When accountants face the prospect of a business combination, there will be many challenges to prepare for in the deal and the accounting for it.

One of the first challenges is the strategic decisionmaking about whether the deal is right from a business perspective.

“Statistically, acquisitions aren’t successful a high percentage of the time,” said Aaron Saito, CPA, CGMA, Capital Accounting controller at Intel Corp. “It’s like a baseball batting average, where .300 to .400 is outstanding. If you’re at this percentage for M&A, you’re beating the average,” he said.

There are deal activities usually led by those outside of finance, such as finding the right target, performing due diligence, setting the price, drafting a purchase agreement, and working with professionals to close the transaction.

“Much of the complexity in acquisitions results from stresses around negotiating the deal structure, like funding arrangements, tax considerations, and continuation or dismissal of the acquired entity’s employees,” said Susan Callahan, CPA, Ford Motor Co.’s director, Americas Accounting and Global Policy. “These are in addition to the technical complexity of financial reporting.”

FASB ASC Topic 805, Business Combinations, is a specialized accounting area that has evolved over the years and continues to be the subject of simplification initiatives by FASB. It is complex and may require CPAs to face new issues and apply certain accounting principles for the first time (see the sidebar, “Accounting Quick Tips,” below).

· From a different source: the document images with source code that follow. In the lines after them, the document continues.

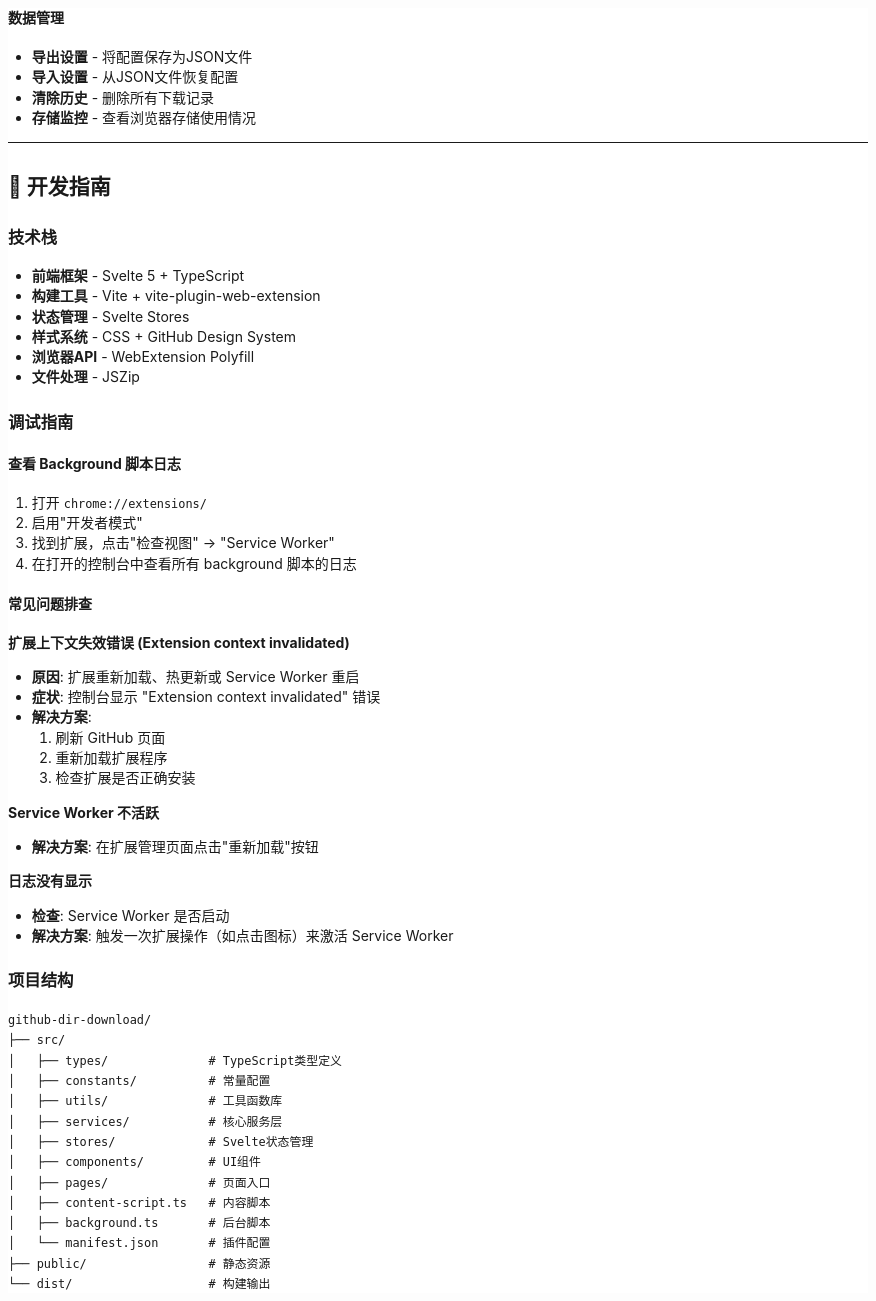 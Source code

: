 #### 数据管理
- **导出设置** - 将配置保存为JSON文件
- **导入设置** - 从JSON文件恢复配置
- **清除历史** - 删除所有下载记录
- **存储监控** - 查看浏览器存储使用情况

---

## 🔧 开发指南

### 技术栈
- **前端框架** - Svelte 5 + TypeScript
- **构建工具** - Vite + vite-plugin-web-extension
- **状态管理** - Svelte Stores
- **样式系统** - CSS + GitHub Design System
- **浏览器API** - WebExtension Polyfill
- **文件处理** - JSZip

### 调试指南

#### 查看 Background 脚本日志
1. 打开 `chrome://extensions/`
2. 启用"开发者模式"
3. 找到扩展，点击"检查视图" → "Service Worker"
4. 在打开的控制台中查看所有 background 脚本的日志

#### 常见问题排查

**扩展上下文失效错误 (Extension context invalidated)**
- **原因**: 扩展重新加载、热更新或 Service Worker 重启
- **症状**: 控制台显示 "Extension context invalidated" 错误
- **解决方案**:
  1. 刷新 GitHub 页面
  2. 重新加载扩展程序
  3. 检查扩展是否正确安装

**Service Worker 不活跃**
- **解决方案**: 在扩展管理页面点击"重新加载"按钮

**日志没有显示**
- **检查**: Service Worker 是否启动
- **解决方案**: 触发一次扩展操作（如点击图标）来激活 Service Worker

### 项目结构
```
github-dir-download/
├── src/
│   ├── types/              # TypeScript类型定义
│   ├── constants/          # 常量配置
│   ├── utils/              # 工具函数库
│   ├── services/           # 核心服务层
│   ├── stores/             # Svelte状态管理
│   ├── components/         # UI组件
│   ├── pages/              # 页面入口
│   ├── content-script.ts   # 内容脚本
│   ├── background.ts       # 后台脚本
│   └── manifest.json       # 插件配置
├── public/                 # 静态资源
└── dist/                   # 构建输出
```
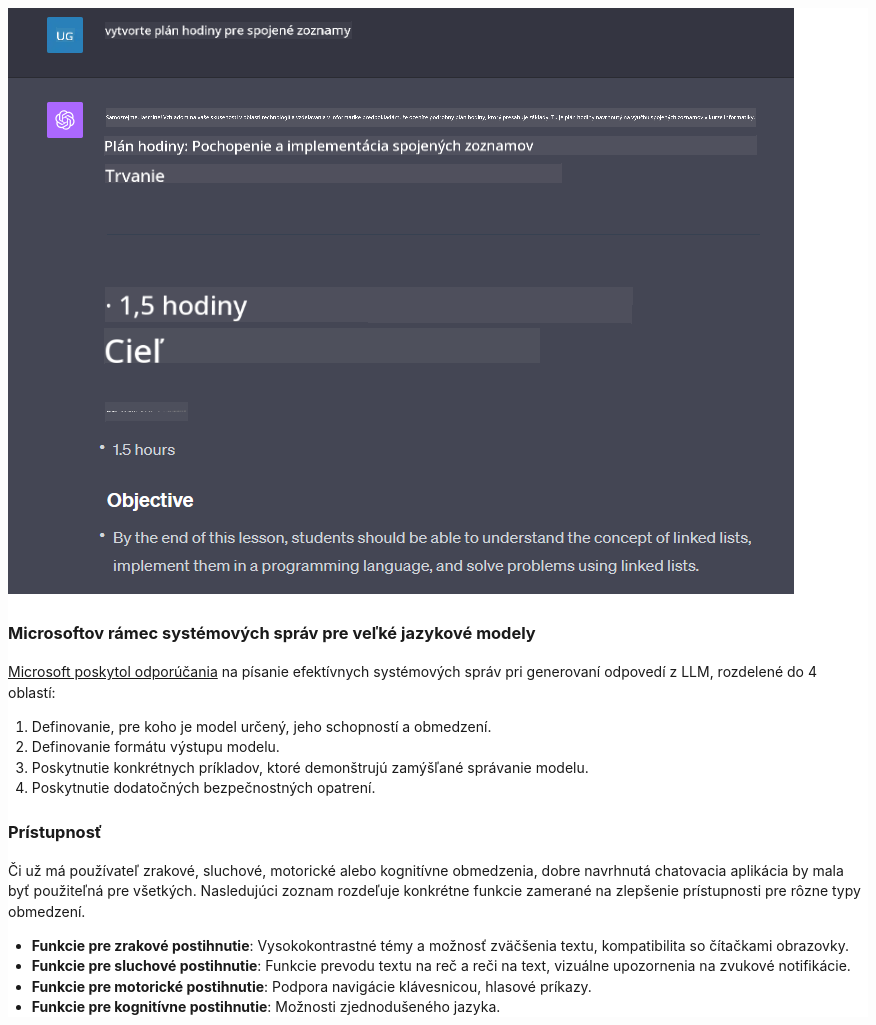 ![Prompt v ChatGPT na plán lekcie o prepojených zoznamoch](../../../translated_images/lesson-plan-prompt.cc47c488cf1343df5d67aa796a1acabca32c380e5b782971e289f6ab8b21cf5a.sk.png)

### Microsoftov rámec systémových správ pre veľké jazykové modely

[Microsoft poskytol odporúčania](https://learn.microsoft.com/azure/ai-services/openai/concepts/system-message#define-the-models-output-format?WT.mc_id=academic-105485-koreyst) na písanie efektívnych systémových správ pri generovaní odpovedí z LLM, rozdelené do 4 oblastí:

1. Definovanie, pre koho je model určený, jeho schopností a obmedzení.
2. Definovanie formátu výstupu modelu.
3. Poskytnutie konkrétnych príkladov, ktoré demonštrujú zamýšľané správanie modelu.
4. Poskytnutie dodatočných bezpečnostných opatrení.

### Prístupnosť

Či už má používateľ zrakové, sluchové, motorické alebo kognitívne obmedzenia, dobre navrhnutá chatovacia aplikácia by mala byť použiteľná pre všetkých. Nasledujúci zoznam rozdeľuje konkrétne funkcie zamerané na zlepšenie prístupnosti pre rôzne typy obmedzení.

- **Funkcie pre zrakové postihnutie**: Vysokokontrastné témy a možnosť zväčšenia textu, kompatibilita so čítačkami obrazovky.
- **Funkcie pre sluchové postihnutie**: Funkcie prevodu textu na reč a reči na text, vizuálne upozornenia na zvukové notifikácie.
- **Funkcie pre motorické postihnutie**: Podpora navigácie klávesnicou, hlasové príkazy.
- **Funkcie pre kognitívne postihnutie**: Možnosti zjednodušeného jazyka.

“Unless you work for a company that is a serial acquirer, you are not applying acquisition accounting day to day, like you are other GAAP areas like revenue recognition and inventory accounting,” said Greg McGahan, CPA, a partner at PwC. “Most companies only do one acquisition every couple of years, as it is only one path of a company’s growth agenda. You may have to crack the books open and deal with a new accounting model, to refresh what you remember but also to keep up with the changes,” he said.

To help accountants better anticipate and prepare for the challenges in business combinations, here are some things to consider.

Since finance may not be leading the acquisition process, it is critical that it has a seat at the table and a strong partnership with the business development team throughout the transaction life cycle. In that way, finance will understand the deal’s rationale, critical contract terms, and where the value drivers are.

“In a typical case, the business development group has done their due diligence, analyzed the target, developed the price, and determined the value drivers. Then the deal is closed, and the torch is passed to finance to do the acquisition accounting,” McGahan said.

He said that if there is a lack of communication with the deal team, and finance doesn’t understand the value drivers — such as a business that was acquired for a customer list or a platform that was too difficult to build internally — it will be much harder to apply acquisition accounting and properly value assets acquired and liabilities assumed.

Saito agreed that it is very important to understand the accounting ramifications upfront. “Once the ink is dry on the contract, you don’t have options,” he said. “And it’s not easy to read purchase contracts. They can be 400 to 500 pages long, so it’s easy for even the best accountants to miss something.”

Finance needs to ensure that it does not get left out of the duediligence process, because it can add value to the negotiations and help determine the best accounting and tax outcomes.

“Being part of due diligence can help finance understand the business being acquired and uncover areas where things can go wrong. Otherwise, you may not know what you don’t know,” said Linnae Latessa, CPA, corporate controller and chief accounting officer of USI Insurance Services.

Finance can reduce risks and avoid surprises by advising the duediligence team against doing things in the transaction based on the potential financial impacts postclose, Saito said.

Accounting for business combinations is complex and requires considering a number of areas, including the following:

Topic 805 provides guidance on the accounting and reporting for business combinations to be accounted for under the transition method.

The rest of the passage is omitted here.